§ Exercise aim
Reproduce exactly the lines from the line containing "第三步：微任务执行完了，开始" through the last line of the listing, and no others.

§ Stored data
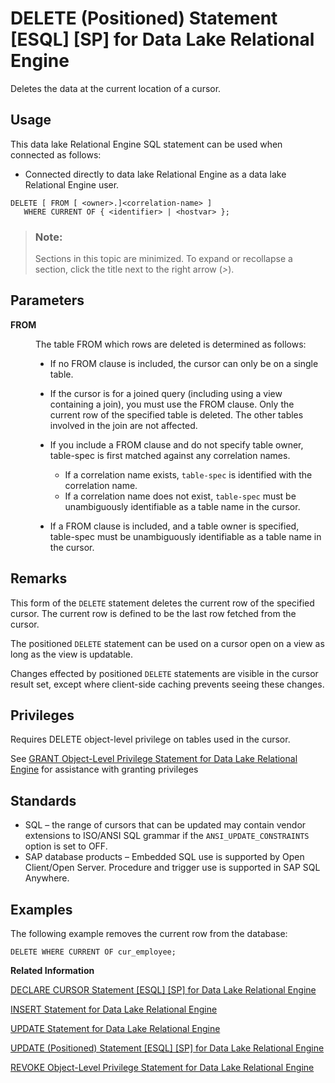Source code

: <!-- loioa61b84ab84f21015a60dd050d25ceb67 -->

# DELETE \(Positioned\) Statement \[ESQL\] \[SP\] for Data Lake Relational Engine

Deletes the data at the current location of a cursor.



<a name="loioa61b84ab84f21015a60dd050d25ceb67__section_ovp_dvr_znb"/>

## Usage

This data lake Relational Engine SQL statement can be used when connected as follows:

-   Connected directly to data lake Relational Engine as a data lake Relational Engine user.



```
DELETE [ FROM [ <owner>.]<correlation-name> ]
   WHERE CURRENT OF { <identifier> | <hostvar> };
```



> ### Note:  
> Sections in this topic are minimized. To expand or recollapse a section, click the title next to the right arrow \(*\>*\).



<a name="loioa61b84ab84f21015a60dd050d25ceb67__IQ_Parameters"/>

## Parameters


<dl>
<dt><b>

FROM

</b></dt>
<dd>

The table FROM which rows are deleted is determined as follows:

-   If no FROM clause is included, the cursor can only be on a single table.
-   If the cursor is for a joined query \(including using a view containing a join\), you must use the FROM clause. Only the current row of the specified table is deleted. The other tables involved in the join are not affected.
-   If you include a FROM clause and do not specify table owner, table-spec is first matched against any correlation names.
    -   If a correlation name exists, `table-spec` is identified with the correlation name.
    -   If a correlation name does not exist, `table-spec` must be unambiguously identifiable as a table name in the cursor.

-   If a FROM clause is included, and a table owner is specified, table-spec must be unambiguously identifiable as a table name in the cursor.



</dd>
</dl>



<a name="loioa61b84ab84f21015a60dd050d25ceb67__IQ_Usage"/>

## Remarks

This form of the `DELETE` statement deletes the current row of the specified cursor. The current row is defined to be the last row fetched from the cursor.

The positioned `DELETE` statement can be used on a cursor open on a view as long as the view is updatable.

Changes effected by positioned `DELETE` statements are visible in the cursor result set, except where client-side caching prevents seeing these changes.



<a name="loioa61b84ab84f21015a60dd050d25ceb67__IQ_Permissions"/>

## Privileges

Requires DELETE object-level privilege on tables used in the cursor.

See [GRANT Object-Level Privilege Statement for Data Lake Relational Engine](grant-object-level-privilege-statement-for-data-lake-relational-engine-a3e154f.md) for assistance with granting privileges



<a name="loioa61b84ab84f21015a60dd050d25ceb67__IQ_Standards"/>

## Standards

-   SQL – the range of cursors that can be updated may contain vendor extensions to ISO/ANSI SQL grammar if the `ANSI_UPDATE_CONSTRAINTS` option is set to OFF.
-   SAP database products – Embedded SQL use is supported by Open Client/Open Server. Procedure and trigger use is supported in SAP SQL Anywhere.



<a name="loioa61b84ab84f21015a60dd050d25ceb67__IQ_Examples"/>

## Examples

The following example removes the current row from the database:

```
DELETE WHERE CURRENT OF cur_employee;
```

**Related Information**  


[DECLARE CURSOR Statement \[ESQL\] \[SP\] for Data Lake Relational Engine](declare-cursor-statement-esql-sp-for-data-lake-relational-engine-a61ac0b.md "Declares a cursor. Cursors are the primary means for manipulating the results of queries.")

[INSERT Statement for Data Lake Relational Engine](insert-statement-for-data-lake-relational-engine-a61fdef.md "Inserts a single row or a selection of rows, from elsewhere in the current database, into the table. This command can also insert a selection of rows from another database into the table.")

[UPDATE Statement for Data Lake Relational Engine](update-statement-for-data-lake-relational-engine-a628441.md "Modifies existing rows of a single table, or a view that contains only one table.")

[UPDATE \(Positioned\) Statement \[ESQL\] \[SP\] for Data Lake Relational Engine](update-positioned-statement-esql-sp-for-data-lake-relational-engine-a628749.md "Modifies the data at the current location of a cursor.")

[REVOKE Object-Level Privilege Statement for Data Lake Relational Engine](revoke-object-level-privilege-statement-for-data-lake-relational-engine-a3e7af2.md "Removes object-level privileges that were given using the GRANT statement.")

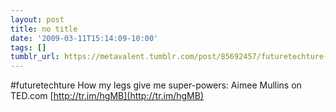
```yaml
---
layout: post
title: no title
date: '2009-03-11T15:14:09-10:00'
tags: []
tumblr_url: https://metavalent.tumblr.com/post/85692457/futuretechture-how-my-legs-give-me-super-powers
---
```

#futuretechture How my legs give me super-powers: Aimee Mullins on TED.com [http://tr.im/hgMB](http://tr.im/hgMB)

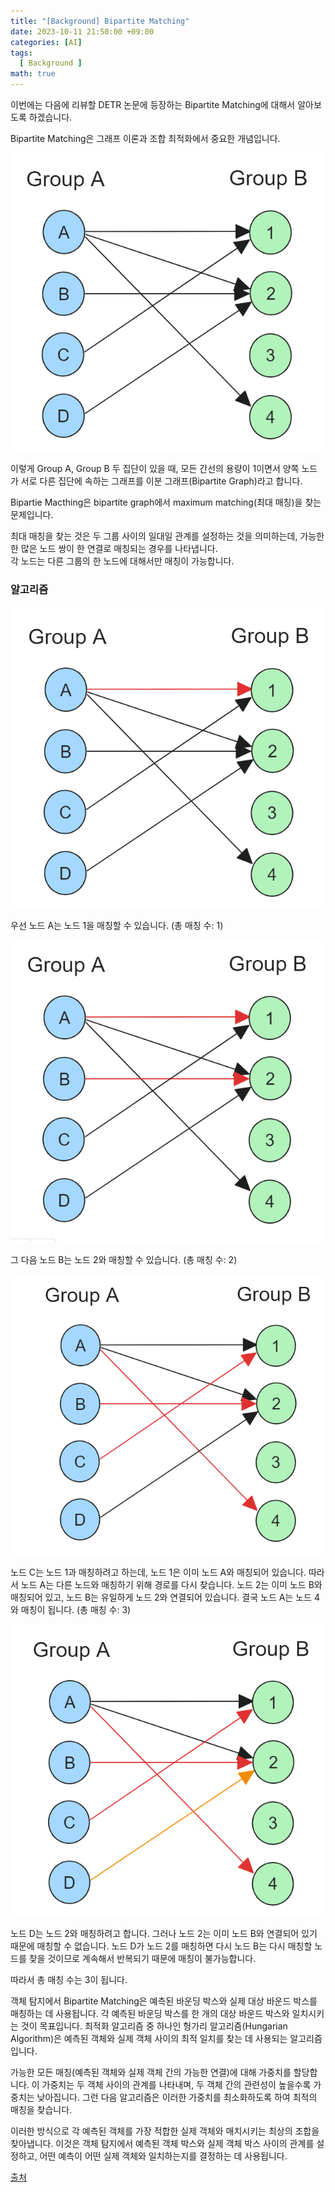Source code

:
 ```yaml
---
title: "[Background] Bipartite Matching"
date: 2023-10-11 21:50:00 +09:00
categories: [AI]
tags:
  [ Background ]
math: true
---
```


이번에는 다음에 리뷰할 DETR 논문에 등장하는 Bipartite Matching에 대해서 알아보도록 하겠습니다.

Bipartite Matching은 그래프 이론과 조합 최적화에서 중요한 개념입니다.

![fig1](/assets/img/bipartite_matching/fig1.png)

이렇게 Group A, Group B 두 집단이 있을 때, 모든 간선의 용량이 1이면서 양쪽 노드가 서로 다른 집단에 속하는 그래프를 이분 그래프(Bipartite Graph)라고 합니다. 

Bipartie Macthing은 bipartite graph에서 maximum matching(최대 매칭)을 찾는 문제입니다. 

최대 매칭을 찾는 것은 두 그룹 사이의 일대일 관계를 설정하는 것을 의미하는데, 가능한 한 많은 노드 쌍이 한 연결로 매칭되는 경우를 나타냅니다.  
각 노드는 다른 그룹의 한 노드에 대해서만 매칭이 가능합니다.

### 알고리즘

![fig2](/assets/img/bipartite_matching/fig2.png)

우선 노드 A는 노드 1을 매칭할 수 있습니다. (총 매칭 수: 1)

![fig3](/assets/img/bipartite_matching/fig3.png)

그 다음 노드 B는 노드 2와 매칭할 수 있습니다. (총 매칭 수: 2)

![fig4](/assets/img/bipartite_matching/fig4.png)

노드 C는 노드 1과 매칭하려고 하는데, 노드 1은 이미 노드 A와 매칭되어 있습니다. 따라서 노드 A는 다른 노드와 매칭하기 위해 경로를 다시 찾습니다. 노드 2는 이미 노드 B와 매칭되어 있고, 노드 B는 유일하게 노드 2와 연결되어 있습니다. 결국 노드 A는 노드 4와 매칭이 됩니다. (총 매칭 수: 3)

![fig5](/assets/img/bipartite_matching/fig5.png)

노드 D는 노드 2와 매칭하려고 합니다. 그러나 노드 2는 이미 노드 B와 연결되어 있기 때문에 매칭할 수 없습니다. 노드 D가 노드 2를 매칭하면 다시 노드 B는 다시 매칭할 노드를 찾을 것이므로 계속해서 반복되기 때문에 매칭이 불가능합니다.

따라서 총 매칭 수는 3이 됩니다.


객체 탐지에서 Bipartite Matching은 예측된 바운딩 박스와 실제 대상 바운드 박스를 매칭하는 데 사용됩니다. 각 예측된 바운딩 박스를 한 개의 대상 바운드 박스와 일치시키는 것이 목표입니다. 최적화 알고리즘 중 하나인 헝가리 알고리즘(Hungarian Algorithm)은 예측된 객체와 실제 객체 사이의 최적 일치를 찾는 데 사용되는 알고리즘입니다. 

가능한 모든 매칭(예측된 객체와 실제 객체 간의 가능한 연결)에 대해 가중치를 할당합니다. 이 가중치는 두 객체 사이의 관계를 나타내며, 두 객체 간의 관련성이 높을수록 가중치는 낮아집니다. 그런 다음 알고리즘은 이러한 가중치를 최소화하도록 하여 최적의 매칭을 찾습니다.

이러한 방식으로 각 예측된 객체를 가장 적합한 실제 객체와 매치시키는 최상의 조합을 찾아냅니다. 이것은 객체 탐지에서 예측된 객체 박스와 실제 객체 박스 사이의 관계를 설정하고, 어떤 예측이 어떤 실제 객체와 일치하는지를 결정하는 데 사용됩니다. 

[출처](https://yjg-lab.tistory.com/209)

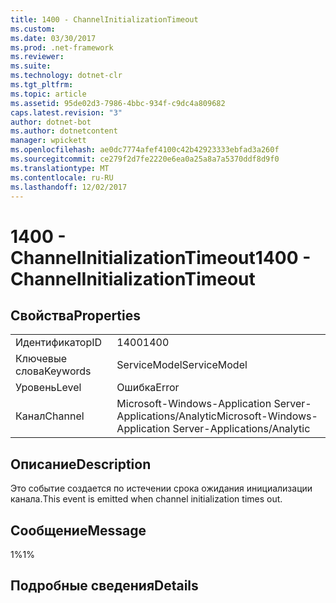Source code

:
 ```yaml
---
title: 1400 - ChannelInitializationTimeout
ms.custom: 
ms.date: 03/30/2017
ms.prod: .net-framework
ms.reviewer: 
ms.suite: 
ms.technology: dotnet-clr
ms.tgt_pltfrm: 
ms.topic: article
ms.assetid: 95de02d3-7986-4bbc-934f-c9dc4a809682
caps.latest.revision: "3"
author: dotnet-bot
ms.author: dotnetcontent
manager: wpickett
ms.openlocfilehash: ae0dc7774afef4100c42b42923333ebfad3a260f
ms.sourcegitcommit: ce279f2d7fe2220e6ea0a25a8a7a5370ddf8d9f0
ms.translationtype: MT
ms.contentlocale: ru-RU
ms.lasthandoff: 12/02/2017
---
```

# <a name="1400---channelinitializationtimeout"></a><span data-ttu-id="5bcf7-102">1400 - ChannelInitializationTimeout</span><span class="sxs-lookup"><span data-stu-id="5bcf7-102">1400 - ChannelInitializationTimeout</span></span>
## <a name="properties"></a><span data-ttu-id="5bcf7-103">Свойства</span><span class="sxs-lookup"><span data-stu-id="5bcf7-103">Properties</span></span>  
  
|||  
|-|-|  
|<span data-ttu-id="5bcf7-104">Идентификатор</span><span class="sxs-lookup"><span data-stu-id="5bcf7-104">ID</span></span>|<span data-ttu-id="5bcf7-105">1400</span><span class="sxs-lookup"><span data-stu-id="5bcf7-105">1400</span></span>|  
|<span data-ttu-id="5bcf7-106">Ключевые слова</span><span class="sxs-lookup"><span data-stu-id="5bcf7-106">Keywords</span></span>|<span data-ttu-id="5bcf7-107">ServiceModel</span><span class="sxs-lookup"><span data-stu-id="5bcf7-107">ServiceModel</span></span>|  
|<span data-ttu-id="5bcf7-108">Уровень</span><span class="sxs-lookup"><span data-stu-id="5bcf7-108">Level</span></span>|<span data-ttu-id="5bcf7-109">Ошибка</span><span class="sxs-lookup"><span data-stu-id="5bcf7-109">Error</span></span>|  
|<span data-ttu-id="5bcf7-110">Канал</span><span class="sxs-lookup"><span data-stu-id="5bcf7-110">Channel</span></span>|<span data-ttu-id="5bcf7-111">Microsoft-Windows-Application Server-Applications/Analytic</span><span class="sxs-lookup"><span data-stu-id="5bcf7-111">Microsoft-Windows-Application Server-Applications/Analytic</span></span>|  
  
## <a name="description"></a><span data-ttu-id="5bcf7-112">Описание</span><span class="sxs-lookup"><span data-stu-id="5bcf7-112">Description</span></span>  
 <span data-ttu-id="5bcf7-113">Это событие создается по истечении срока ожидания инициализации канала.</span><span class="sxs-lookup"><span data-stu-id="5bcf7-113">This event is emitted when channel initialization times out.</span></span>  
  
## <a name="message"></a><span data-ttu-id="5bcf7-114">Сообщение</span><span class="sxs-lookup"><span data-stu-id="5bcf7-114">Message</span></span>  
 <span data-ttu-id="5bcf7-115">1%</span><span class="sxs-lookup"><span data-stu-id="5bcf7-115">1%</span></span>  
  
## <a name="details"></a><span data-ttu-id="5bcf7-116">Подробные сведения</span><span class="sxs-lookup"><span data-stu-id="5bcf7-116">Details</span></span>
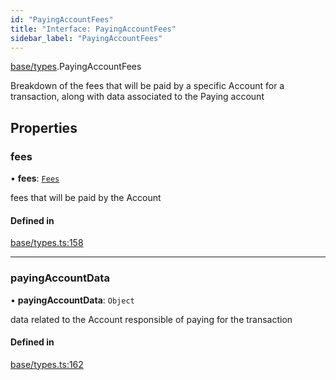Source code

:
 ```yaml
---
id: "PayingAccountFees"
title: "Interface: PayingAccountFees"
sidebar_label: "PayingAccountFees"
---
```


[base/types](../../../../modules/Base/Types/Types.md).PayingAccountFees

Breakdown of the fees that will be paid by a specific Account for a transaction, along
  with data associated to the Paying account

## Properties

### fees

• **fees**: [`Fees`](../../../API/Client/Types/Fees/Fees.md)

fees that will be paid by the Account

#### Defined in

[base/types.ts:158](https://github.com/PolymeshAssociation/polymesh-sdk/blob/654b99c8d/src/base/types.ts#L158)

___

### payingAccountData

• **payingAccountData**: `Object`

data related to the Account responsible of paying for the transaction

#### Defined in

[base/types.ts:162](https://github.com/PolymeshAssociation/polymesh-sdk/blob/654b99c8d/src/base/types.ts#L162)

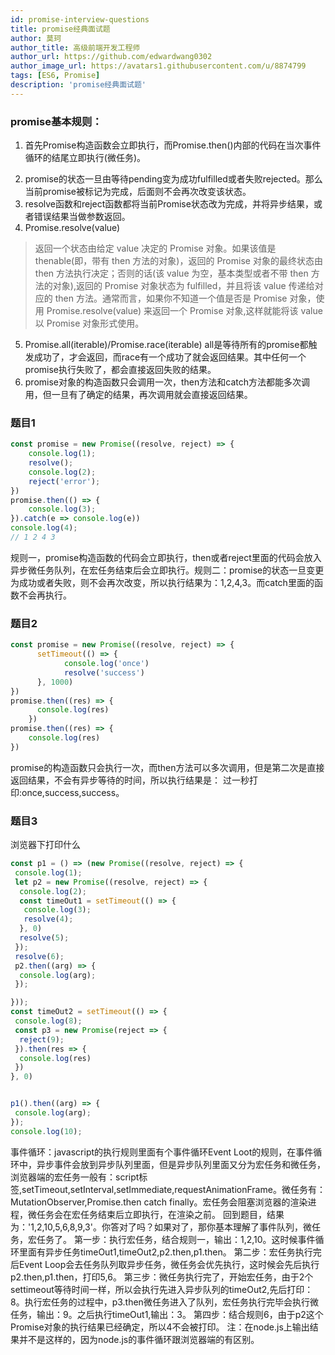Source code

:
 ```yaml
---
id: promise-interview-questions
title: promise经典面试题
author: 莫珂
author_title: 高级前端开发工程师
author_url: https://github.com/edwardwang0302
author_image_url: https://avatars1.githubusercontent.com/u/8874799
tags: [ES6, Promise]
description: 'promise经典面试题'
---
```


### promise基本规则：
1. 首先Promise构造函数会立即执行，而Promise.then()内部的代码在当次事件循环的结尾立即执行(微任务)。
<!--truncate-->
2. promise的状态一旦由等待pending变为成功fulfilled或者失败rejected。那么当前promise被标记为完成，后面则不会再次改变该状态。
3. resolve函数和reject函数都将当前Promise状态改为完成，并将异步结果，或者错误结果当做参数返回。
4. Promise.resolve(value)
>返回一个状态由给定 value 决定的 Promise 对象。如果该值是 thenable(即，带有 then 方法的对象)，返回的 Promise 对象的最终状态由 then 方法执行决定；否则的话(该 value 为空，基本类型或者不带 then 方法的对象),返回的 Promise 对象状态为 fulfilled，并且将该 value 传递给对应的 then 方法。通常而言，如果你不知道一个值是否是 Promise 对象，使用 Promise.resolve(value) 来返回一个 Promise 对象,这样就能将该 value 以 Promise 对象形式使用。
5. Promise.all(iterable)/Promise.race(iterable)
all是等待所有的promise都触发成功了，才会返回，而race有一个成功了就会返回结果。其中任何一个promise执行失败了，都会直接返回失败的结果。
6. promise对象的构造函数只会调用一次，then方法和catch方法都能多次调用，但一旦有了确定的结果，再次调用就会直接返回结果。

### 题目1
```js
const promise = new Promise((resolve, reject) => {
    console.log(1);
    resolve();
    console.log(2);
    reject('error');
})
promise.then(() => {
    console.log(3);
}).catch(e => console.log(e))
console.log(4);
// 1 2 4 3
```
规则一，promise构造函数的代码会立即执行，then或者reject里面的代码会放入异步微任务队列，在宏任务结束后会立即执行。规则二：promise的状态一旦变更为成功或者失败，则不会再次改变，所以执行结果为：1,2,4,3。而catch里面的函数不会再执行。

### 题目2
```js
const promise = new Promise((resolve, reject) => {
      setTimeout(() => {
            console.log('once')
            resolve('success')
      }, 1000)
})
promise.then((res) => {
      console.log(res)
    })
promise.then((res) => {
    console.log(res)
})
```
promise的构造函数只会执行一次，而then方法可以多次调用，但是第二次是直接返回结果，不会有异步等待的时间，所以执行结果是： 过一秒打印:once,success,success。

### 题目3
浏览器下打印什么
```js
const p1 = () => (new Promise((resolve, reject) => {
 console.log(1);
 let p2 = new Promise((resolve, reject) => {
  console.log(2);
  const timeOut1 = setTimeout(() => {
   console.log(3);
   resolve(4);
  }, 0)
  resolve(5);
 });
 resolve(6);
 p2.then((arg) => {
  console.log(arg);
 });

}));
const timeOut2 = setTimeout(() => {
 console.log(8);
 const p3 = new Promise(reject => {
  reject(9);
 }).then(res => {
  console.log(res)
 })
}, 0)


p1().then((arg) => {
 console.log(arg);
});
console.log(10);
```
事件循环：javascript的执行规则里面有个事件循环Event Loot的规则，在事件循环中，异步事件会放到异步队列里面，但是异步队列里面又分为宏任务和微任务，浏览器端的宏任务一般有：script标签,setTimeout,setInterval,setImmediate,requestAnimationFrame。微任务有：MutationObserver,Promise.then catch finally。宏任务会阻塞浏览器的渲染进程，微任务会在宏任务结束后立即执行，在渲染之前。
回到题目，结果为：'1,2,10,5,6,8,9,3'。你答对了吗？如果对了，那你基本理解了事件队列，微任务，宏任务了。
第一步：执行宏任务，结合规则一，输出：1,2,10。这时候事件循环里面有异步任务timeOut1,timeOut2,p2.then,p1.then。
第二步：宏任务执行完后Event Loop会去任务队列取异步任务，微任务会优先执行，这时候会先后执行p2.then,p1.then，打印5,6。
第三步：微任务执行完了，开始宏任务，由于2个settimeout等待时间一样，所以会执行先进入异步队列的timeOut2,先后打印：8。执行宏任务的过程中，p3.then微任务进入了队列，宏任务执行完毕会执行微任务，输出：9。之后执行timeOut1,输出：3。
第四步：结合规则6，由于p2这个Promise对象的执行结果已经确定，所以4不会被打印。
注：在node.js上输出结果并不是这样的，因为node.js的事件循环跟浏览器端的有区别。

§ Problem solution
第三步：微任务执行完了，开始宏任务，由于2个settimeout等待时间一样，所以会执行先进入异步队列的timeOut2,先后打印：8。执行宏任务的过程中，p3.then微任务进入了队列，宏任务执行完毕会执行微任务，输出：9。之后执行timeOut1,输出：3。
第四步：结合规则6，由于p2这个Promise对象的执行结果已经确定，所以4不会被打印。
注：在node.js上输出结果并不是这样的，因为node.js的事件循环跟浏览器端的有区别。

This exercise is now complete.